He also investigated the diffusivity of vanadium ions through composite membranes in order to explore the relationship between membrane permeability and diffusivity and aid the on-going research for the development of polymer electrolyte membranes for vanadium redox flow batteries.
During his postdoctoral fellowship at Technical University Berlin, Panos’ research was focused on the activity and stability of Pt/non-carbon supports under the highly oxidizing PEFC conditions. Briefly, it involved the synthesis and characterization (BET, TEM, and EDX) of non-carbon electrocatalyst supports as well as the investigation of particle size growth under accelerating fuel cell degradation conditions using small angle X-ray scattering (SAXS).
The fuel cell catalysis project at the Centre aims to:
1) Synthesize new electrocatalysts based on the lung structure.

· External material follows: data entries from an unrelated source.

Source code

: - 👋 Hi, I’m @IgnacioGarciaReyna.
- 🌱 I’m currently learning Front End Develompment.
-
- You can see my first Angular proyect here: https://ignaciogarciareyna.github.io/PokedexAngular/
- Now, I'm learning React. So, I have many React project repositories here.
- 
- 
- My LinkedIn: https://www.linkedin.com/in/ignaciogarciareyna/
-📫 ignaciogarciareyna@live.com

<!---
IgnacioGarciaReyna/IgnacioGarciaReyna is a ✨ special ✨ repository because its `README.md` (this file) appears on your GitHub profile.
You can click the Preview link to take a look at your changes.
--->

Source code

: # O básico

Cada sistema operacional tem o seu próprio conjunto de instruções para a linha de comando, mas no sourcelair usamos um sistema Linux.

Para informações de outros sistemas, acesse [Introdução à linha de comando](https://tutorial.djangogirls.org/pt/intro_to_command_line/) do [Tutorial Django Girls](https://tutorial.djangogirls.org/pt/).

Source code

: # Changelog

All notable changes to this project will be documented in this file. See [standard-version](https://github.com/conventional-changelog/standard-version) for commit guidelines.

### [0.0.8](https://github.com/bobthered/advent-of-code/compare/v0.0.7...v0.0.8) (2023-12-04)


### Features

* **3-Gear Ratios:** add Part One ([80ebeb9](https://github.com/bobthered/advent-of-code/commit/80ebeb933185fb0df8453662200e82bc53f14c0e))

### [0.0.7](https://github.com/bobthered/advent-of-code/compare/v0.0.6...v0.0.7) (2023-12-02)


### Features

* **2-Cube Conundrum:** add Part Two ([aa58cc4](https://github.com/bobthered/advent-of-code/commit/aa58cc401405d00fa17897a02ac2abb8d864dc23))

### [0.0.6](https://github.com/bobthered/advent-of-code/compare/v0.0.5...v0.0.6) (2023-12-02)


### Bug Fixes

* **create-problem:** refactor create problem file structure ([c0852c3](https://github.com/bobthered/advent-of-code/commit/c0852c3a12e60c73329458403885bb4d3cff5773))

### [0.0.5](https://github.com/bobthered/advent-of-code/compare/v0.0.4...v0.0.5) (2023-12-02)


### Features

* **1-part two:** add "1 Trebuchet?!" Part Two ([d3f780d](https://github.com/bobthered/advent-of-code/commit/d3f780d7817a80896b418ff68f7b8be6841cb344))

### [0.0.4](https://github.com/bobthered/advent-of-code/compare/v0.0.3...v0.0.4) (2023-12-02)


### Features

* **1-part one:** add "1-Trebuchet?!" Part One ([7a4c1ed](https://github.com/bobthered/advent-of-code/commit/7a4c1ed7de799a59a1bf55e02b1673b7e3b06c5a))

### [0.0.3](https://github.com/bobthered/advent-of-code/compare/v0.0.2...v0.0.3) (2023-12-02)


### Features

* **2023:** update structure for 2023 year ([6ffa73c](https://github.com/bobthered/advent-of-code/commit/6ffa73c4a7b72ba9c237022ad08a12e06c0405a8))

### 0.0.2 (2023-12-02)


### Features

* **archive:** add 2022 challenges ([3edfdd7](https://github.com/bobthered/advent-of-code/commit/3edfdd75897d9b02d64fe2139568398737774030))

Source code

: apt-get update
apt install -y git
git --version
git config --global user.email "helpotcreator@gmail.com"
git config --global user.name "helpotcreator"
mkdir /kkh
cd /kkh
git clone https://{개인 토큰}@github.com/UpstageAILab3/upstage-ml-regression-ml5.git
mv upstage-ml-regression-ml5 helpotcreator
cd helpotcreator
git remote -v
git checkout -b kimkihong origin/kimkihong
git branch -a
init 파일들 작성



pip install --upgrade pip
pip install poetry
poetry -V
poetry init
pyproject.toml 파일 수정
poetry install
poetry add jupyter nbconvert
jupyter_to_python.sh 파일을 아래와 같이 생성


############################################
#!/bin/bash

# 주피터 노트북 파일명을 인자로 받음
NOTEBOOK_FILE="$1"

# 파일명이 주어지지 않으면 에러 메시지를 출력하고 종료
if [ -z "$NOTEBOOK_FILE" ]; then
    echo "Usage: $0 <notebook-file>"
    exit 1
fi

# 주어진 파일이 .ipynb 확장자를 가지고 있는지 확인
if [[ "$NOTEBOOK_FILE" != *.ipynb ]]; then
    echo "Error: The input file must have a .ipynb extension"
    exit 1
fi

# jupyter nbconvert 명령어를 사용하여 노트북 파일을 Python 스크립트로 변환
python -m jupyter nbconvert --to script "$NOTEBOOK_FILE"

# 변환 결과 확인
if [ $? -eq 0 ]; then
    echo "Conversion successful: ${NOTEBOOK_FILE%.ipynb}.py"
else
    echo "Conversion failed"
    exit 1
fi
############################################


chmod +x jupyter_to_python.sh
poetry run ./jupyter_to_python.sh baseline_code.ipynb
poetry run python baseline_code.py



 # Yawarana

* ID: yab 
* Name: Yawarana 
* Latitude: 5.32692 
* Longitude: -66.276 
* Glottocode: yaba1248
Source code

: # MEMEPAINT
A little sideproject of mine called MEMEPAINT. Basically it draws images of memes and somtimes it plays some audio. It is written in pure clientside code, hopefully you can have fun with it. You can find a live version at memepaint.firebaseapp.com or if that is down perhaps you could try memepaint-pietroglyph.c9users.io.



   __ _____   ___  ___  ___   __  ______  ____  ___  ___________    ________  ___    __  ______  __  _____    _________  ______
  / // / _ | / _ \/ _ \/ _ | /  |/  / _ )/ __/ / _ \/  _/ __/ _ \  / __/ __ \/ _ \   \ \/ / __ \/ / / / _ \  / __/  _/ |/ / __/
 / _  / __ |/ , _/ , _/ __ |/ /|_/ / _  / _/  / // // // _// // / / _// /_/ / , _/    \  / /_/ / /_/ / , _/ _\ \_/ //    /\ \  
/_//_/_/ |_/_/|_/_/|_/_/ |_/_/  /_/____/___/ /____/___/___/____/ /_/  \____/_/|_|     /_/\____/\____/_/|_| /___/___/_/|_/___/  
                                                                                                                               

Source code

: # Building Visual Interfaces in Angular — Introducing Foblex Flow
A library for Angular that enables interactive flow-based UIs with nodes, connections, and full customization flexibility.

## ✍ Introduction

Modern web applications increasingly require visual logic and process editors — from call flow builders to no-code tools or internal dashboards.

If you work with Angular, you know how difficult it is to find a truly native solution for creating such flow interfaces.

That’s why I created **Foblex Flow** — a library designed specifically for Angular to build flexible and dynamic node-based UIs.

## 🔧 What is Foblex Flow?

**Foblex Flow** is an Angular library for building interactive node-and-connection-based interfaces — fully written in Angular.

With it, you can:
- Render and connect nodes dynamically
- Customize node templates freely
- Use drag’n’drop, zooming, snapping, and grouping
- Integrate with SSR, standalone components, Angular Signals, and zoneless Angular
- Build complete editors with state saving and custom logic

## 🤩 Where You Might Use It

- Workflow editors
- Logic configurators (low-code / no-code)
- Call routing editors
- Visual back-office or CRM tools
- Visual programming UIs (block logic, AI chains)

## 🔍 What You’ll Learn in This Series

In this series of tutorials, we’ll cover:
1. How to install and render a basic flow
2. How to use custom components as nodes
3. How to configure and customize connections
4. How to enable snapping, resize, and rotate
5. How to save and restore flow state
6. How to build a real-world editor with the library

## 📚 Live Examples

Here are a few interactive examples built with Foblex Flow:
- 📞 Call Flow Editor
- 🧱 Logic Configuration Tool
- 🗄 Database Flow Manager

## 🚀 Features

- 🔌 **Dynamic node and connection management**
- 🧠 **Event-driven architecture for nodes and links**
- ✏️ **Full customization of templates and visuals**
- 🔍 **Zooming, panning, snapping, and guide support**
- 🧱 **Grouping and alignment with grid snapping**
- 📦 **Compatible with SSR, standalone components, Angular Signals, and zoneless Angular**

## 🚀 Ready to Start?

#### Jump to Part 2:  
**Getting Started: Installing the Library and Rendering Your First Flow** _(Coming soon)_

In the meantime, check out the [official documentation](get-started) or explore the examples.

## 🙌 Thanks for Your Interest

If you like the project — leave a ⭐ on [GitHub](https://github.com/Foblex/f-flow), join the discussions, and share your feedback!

Fundamental information on the structure, activity and stability of these newly synthesized electrocatalysts will be obtained.
2) Explore fundamental aspects of morphological degradation of Pt nanoparticles on standard and unconventional non-carbon supports under conditions mimicking those of the cathode of a PEFC.
The proposed research is driven by the need to increase Pt utilization (improve electrocatalyst structure) inspired by Nature and address questions on Pt morphological degradation at a fundamental level.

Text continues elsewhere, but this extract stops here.